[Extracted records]
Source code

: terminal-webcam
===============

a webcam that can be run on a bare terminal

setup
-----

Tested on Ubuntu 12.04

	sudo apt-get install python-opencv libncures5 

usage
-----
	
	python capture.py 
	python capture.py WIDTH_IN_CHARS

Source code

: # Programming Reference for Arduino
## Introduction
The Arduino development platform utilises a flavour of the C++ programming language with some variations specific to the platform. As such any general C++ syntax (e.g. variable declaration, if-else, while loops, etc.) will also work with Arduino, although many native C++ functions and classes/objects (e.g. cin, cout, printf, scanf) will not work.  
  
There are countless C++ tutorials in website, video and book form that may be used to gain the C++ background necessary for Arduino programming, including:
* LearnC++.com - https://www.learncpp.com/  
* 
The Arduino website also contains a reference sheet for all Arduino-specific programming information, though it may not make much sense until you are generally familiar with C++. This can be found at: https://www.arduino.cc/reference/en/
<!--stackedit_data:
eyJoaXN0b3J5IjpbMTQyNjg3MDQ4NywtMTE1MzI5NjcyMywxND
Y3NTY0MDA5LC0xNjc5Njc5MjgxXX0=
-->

Your goal » The output consists solely of the lines from the line that contains "Tested on Ubuntu 12.04" through the final line of the data.

Written answer »
Tested on Ubuntu 12.04

	sudo apt-get install python-opencv libncures5 

usage
-----
	
	python capture.py 
	python capture.py WIDTH_IN_CHARS

Source code

: # Programming Reference for Arduino
## Introduction
The Arduino development platform utilises a flavour of the C++ programming language with some variations specific to the platform. As such any general C++ syntax (e.g. variable declaration, if-else, while loops, etc.) will also work with Arduino, although many native C++ functions and classes/objects (e.g. cin, cout, printf, scanf) will not work.  
  
There are countless C++ tutorials in website, video and book form that may be used to gain the C++ background necessary for Arduino programming, including:
* LearnC++.com - https://www.learncpp.com/  
* 
The Arduino website also contains a reference sheet for all Arduino-specific programming information, though it may not make much sense until you are generally familiar with C++. This can be found at: https://www.arduino.cc/reference/en/
<!--stackedit_data:
eyJoaXN0b3J5IjpbMTQyNjg3MDQ4NywtMTE1MzI5NjcyMywxND
Y3NTY0MDA5LC0xNjc5Njc5MjgxXX0=
-->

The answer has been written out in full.